Higiena

Esesmani oraz więźniowie funkcyjni zwracali uwagę na wygląd i stan czystości więźniów. Brudna odzież, nieumyte ciało lub nieogolona twarz stawały się często pretekstem do wymierzania kar. Z powodu złych warunków sanitarnych w obozie utrzymanie czystości i schludnego wyglądu było dla większości więźniów bardzo trudne. Niewielka liczba urządzeń sanitarnych w stosunku do liczby więźniów, zwykle około 600‑750 na barak, powodowała, że możliwość korzystania z nich była ograniczona. Dostęp do obiektów sanitarnych limitowali też więźniowie funkcyjni, którzy z reguły pozwalali korzystać z ubikacji i umywalni tylko przez kilka minut przed pójściem do pracy i po powrocie z niej.

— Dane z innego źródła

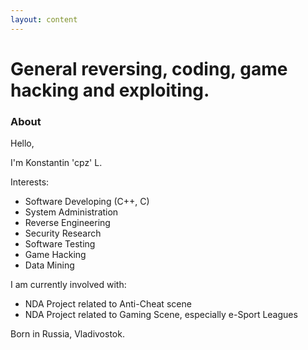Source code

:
 ```yaml
---
layout: content
---
```


# General reversing, coding, game hacking and exploiting.

### About

Hello,

I'm Konstantin 'cpz' L.

Interests:
* Software Developing (C++, C)
* System Administration
* Reverse Engineering
* Security Research
* Software Testing
* Game Hacking
* Data Mining


I am currently involved with:
* NDA Project related to Anti-Cheat scene
* NDA Project related to Gaming Scene, especially e-Sport Leagues

Born in Russia, Vladivostok.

Ograniczone możliwości umycia się i wyprania odzieży oraz przepełnienie w barakach powodowały, że plagą były przenoszące tyfus wszy. Choć w obozie istniały łaźnie, to jednak więźniowie korzystali z nich nieregularnie, na ogół w ramach tzw. generalnego odwszenia. Przed kąpielą musieli rozebrać się i oddać do dezynfekcji odzież, na którą, bez względu na warunki pogodowe, oczekiwali nago, zwykle na zewnątrz baraków. Dla wielu z nich stało się to przyczyną chorób i śmierci.